| DATA FOR THIS EXERCISE |

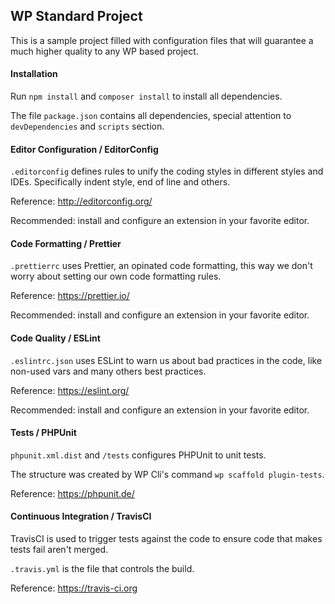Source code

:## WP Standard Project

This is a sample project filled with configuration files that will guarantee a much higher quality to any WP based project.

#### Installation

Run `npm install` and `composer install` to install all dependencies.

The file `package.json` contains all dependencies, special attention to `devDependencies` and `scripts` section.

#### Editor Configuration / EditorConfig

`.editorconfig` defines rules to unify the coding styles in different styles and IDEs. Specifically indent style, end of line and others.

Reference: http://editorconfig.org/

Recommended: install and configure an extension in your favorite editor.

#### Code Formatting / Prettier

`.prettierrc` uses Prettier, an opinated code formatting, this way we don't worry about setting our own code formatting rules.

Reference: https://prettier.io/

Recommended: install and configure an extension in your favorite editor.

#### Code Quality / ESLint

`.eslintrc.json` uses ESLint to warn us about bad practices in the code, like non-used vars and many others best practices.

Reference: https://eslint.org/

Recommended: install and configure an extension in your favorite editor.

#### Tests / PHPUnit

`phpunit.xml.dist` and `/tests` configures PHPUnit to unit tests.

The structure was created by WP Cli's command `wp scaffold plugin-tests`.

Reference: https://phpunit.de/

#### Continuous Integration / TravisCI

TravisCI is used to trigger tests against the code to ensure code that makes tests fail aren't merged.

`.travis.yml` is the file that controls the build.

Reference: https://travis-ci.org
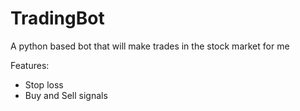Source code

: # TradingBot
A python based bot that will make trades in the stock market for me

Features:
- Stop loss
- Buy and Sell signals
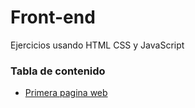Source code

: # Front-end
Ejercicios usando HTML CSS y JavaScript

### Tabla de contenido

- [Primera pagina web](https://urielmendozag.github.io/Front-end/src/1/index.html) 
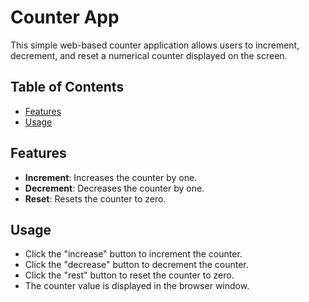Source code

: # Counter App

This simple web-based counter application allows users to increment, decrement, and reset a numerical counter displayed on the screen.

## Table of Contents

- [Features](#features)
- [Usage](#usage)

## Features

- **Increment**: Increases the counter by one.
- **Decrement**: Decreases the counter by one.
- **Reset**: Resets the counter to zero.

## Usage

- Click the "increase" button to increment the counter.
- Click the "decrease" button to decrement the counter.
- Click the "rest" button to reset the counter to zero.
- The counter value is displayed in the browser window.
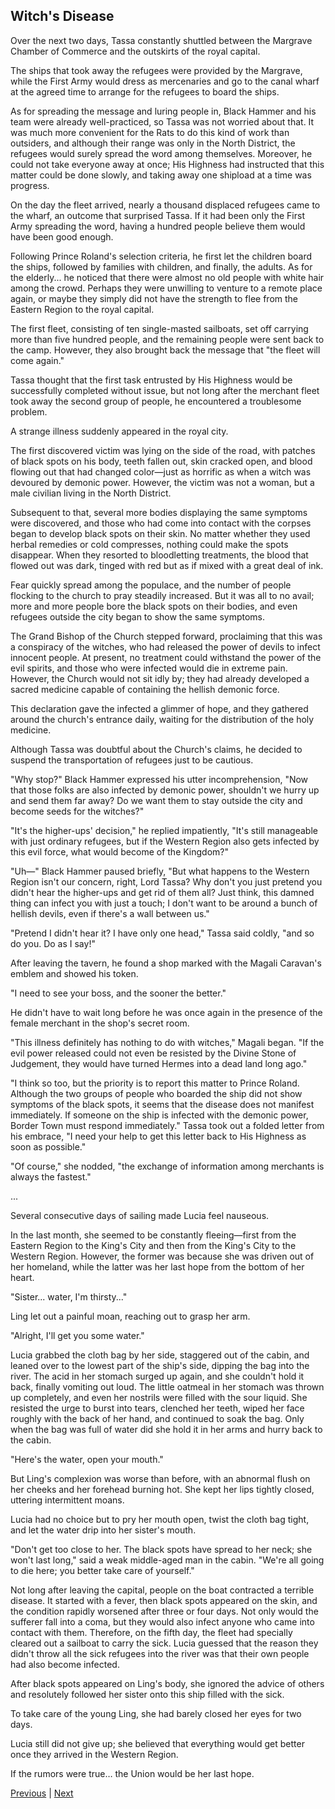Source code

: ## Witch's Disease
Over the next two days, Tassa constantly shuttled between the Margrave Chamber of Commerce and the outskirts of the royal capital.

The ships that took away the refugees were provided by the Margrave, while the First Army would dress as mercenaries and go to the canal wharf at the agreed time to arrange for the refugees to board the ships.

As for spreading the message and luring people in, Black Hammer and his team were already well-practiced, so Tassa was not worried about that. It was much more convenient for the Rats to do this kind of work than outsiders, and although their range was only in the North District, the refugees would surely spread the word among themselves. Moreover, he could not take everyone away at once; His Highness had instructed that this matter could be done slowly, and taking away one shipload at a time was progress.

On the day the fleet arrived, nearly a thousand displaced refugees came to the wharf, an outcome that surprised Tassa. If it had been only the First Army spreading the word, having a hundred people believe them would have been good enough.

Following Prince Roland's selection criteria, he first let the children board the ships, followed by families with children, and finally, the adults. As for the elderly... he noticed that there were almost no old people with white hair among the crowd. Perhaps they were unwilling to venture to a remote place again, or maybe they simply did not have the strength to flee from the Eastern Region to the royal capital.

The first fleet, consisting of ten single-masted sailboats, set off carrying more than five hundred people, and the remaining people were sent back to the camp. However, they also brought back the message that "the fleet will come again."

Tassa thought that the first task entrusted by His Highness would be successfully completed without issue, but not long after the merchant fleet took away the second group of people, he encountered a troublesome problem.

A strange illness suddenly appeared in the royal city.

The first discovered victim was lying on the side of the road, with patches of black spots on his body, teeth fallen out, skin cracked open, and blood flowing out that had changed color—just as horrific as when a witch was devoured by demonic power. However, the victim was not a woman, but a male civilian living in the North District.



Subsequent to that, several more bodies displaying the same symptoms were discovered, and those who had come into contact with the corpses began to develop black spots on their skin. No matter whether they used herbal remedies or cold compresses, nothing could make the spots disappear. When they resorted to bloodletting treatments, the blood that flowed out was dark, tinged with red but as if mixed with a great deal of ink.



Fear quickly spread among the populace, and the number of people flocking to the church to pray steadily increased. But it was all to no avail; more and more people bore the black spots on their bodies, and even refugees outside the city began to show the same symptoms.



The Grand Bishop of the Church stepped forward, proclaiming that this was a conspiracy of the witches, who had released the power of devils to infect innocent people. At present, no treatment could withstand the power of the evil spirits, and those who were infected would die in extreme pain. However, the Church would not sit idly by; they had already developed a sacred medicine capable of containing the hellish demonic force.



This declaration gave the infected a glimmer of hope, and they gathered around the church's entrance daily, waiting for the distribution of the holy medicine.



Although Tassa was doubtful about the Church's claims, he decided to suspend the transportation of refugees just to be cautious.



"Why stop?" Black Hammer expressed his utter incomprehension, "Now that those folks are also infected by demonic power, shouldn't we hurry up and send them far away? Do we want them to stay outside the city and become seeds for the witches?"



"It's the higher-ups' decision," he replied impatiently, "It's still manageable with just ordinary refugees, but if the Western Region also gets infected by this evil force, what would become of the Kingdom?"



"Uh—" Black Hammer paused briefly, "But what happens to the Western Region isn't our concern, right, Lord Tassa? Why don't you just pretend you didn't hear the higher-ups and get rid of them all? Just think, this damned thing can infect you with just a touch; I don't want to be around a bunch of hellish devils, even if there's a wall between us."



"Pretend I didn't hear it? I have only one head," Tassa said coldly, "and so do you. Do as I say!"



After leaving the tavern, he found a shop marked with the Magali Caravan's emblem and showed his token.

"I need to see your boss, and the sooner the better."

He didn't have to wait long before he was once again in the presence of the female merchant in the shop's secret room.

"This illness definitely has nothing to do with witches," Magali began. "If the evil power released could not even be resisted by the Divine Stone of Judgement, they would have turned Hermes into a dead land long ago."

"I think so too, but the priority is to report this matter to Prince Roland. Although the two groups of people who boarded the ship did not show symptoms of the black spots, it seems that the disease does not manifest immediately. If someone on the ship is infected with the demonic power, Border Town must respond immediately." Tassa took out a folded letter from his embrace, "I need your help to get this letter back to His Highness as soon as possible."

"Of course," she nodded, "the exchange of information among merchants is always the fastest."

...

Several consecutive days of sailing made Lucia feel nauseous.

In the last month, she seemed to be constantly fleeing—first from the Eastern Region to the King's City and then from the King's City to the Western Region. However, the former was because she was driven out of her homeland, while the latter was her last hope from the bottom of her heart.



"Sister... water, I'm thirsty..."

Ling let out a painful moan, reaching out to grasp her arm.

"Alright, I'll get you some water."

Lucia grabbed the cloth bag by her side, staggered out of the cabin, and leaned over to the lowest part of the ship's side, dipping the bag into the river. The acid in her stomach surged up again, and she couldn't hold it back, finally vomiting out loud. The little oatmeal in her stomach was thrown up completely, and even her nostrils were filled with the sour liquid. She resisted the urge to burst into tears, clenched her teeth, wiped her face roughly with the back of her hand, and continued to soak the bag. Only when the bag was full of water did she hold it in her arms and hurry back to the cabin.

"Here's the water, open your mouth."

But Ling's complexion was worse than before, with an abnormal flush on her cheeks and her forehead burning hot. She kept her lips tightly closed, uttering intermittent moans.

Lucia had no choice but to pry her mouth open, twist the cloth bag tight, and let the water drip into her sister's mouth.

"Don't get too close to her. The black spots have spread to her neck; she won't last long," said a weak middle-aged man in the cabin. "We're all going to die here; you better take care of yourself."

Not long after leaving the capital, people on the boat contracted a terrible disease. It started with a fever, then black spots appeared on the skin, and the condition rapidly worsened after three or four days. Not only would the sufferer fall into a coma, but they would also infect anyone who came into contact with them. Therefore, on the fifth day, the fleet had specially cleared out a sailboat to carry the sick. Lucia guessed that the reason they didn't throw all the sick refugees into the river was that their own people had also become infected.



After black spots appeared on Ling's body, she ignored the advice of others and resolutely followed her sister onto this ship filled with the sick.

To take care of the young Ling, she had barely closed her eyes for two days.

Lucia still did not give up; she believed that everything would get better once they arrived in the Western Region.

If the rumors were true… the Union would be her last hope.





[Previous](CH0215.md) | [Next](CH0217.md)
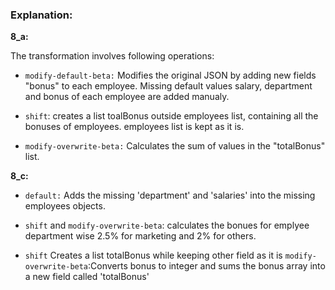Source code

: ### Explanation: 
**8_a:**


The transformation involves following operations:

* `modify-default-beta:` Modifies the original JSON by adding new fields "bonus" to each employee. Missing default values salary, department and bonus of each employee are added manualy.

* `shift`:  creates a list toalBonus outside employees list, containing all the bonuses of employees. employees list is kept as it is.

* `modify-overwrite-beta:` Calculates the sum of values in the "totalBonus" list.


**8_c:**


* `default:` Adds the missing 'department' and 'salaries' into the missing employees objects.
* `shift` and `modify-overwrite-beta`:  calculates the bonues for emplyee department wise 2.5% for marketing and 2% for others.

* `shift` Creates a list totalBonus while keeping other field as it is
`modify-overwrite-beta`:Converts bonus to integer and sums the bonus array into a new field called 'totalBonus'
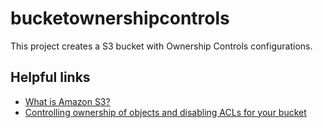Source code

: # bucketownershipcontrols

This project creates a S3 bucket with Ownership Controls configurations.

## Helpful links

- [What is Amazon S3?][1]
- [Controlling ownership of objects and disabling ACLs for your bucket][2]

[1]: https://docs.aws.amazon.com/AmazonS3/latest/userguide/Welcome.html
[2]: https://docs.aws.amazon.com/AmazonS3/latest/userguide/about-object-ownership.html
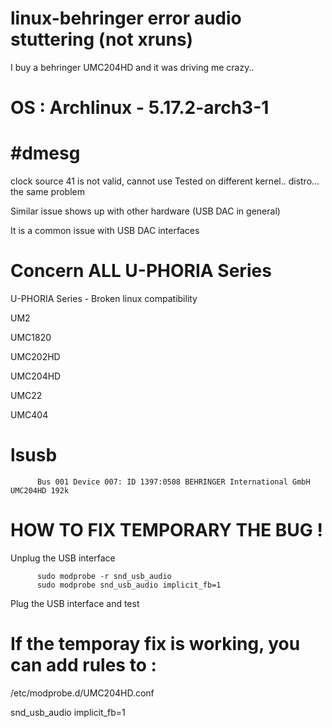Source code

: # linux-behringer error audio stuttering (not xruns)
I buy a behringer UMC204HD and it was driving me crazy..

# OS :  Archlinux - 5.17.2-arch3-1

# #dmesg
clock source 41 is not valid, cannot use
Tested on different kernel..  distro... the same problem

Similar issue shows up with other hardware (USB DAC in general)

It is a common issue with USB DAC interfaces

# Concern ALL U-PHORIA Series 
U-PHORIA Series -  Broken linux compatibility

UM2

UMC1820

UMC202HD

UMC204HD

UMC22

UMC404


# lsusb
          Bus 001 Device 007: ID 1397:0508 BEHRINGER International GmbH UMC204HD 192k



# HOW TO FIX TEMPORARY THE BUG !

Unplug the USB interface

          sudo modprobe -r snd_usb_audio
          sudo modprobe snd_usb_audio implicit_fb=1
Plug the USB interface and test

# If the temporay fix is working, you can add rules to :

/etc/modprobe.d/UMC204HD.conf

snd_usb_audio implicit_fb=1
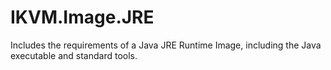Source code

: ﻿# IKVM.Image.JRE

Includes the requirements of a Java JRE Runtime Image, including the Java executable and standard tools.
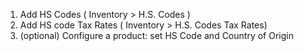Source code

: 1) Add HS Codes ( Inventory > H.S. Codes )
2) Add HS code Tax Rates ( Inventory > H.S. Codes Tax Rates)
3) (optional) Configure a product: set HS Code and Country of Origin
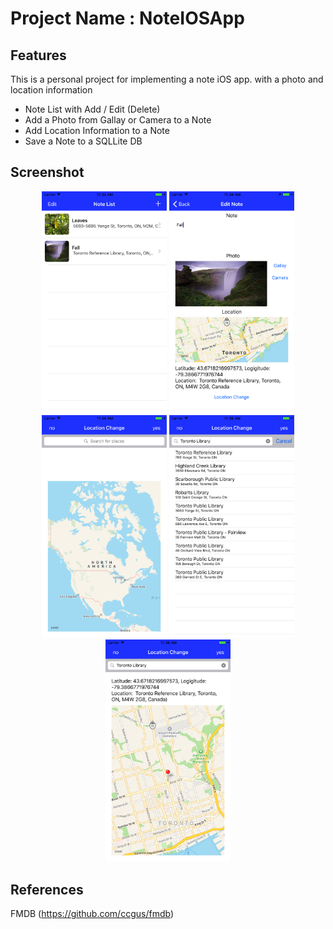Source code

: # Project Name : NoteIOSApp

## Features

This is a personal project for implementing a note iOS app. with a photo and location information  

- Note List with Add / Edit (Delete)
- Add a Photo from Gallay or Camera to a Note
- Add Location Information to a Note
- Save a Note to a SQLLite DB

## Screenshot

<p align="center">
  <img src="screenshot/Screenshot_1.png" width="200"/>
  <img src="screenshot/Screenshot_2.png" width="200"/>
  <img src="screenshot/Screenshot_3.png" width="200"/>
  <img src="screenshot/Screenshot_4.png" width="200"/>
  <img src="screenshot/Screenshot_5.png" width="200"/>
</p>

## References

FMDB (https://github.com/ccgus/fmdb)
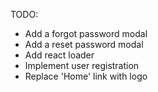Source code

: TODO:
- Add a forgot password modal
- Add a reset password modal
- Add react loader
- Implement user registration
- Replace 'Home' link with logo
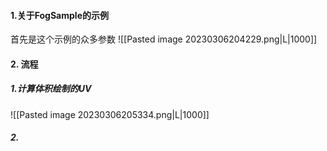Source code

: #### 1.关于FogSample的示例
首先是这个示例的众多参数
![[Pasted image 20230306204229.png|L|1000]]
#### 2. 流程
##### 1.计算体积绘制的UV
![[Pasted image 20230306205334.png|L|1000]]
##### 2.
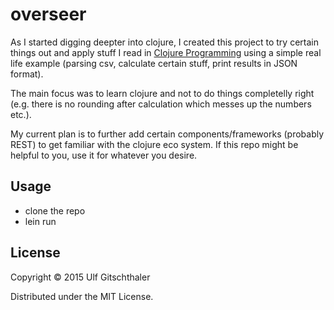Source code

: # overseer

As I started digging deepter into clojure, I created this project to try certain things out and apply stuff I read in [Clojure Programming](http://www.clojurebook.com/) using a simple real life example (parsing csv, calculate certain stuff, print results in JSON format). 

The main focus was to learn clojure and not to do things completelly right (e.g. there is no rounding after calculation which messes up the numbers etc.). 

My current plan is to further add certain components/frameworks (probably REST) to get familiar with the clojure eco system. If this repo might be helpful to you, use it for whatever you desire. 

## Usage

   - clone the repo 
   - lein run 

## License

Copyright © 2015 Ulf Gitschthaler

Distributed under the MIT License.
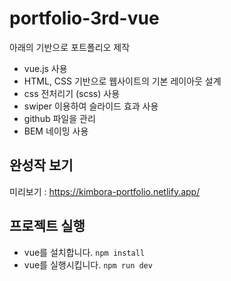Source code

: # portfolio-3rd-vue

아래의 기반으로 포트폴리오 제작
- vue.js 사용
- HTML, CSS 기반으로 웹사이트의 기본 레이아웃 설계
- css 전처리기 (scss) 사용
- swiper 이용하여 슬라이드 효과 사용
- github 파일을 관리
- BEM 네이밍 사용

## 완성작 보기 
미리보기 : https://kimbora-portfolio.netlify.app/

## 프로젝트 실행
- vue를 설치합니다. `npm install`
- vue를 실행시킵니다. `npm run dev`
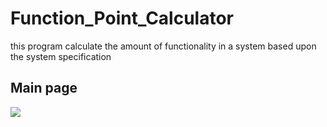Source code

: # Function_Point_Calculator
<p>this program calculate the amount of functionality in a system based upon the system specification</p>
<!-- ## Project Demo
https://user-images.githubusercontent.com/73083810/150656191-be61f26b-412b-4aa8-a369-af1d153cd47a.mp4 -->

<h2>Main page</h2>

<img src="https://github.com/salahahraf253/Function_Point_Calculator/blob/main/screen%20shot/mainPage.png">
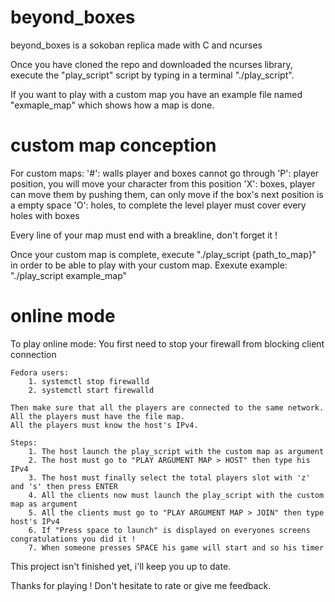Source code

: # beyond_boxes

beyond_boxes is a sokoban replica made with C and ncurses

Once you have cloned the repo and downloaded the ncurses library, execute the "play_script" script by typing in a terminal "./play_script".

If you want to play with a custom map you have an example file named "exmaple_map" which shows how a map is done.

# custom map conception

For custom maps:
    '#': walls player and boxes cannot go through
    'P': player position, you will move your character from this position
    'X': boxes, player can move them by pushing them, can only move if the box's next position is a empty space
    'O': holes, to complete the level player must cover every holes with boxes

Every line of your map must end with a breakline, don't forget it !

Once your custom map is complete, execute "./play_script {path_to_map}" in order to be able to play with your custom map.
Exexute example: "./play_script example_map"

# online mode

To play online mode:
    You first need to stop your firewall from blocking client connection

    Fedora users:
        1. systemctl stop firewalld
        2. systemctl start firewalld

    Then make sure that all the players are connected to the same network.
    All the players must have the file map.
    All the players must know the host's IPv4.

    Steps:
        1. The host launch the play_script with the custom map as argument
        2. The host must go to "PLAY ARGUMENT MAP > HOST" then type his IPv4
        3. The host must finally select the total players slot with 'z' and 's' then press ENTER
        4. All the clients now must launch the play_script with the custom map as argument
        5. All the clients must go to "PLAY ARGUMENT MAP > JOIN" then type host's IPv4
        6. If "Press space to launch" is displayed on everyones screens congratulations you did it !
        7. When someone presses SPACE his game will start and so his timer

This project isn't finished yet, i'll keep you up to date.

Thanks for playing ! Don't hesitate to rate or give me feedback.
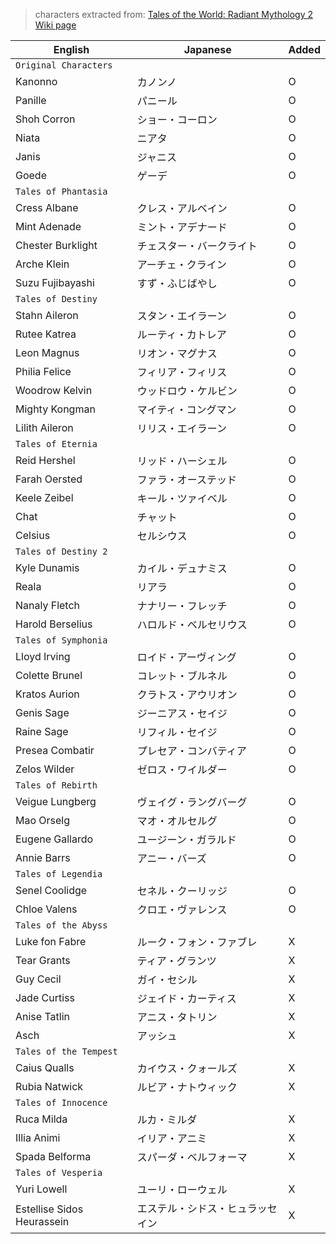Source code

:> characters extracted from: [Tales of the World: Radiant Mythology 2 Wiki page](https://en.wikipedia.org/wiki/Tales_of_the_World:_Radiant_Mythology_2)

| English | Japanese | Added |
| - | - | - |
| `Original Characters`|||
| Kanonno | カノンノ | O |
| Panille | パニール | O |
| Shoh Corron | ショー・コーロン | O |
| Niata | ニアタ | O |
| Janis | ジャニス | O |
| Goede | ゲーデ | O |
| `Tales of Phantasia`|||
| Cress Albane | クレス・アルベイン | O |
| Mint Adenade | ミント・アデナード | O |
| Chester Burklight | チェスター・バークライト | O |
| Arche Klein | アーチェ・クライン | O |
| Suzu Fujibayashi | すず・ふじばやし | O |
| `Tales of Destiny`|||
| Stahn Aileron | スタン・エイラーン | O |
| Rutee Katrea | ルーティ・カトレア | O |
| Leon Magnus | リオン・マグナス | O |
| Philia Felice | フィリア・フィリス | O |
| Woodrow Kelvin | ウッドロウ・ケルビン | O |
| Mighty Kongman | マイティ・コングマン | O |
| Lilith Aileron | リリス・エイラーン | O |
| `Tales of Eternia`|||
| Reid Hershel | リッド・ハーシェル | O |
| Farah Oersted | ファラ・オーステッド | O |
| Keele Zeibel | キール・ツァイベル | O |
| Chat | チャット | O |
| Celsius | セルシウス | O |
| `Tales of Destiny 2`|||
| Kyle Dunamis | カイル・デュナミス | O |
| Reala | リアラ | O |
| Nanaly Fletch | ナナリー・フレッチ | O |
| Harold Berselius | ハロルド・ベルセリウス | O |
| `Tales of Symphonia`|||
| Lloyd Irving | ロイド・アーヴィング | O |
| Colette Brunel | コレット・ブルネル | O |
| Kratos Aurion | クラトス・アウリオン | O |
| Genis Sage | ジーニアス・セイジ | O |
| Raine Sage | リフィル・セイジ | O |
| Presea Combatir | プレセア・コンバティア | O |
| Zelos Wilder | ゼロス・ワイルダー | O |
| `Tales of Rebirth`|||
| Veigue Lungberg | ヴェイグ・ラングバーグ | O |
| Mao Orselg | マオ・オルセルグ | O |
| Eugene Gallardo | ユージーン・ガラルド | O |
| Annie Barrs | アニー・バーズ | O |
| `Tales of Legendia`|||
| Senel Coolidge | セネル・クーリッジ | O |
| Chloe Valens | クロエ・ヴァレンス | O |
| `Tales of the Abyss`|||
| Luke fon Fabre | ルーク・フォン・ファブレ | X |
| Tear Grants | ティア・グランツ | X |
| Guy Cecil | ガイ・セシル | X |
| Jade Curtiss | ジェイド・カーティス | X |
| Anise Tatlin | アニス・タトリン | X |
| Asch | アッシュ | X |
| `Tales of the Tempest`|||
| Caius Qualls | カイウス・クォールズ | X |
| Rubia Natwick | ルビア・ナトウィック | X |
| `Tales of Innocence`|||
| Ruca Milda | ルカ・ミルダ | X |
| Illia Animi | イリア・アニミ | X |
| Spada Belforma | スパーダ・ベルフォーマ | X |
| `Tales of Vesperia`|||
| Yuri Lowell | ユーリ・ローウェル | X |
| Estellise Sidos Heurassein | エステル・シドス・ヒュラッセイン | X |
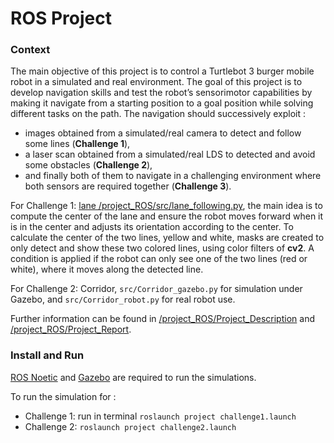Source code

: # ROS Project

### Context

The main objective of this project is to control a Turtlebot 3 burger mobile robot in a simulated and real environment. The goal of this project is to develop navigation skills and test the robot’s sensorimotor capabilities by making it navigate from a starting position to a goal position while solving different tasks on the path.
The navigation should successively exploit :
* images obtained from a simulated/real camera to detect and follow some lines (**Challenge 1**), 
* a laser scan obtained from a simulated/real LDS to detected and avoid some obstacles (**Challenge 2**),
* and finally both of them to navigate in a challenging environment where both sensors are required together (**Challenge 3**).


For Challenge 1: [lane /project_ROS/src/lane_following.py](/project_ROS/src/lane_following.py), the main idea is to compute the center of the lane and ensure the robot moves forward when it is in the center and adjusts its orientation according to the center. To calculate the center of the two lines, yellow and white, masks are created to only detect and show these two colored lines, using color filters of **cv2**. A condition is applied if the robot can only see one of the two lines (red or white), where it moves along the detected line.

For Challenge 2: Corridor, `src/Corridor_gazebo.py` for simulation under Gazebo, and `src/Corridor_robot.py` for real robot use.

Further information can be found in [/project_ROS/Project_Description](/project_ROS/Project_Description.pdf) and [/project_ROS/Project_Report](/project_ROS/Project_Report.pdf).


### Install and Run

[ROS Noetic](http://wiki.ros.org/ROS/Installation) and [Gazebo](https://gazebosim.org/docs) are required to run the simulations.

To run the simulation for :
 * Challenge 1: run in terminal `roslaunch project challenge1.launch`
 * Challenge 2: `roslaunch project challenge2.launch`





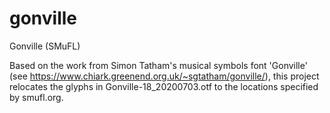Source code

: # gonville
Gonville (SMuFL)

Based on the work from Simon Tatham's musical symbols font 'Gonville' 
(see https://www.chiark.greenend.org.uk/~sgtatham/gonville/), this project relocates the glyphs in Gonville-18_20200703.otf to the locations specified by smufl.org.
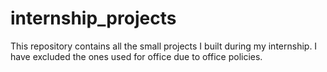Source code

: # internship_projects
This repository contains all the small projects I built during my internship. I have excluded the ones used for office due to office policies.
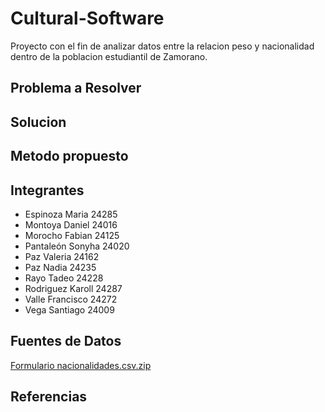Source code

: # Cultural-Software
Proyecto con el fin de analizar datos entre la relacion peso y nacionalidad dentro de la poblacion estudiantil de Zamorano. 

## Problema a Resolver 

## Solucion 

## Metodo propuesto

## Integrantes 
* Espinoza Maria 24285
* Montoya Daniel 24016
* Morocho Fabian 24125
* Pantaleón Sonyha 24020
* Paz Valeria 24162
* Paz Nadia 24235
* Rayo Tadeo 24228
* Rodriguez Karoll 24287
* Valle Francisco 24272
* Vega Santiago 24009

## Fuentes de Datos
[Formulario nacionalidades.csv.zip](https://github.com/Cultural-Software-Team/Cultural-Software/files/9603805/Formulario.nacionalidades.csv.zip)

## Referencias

| PROMPT |
From the entries above, copy each line that holds "latest".

| ANSWER TO THE PROBLEM |
[1]: https://docs.aws.amazon.com/AmazonS3/latest/userguide/Welcome.html
[2]: https://docs.aws.amazon.com/AmazonS3/latest/userguide/about-object-ownership.html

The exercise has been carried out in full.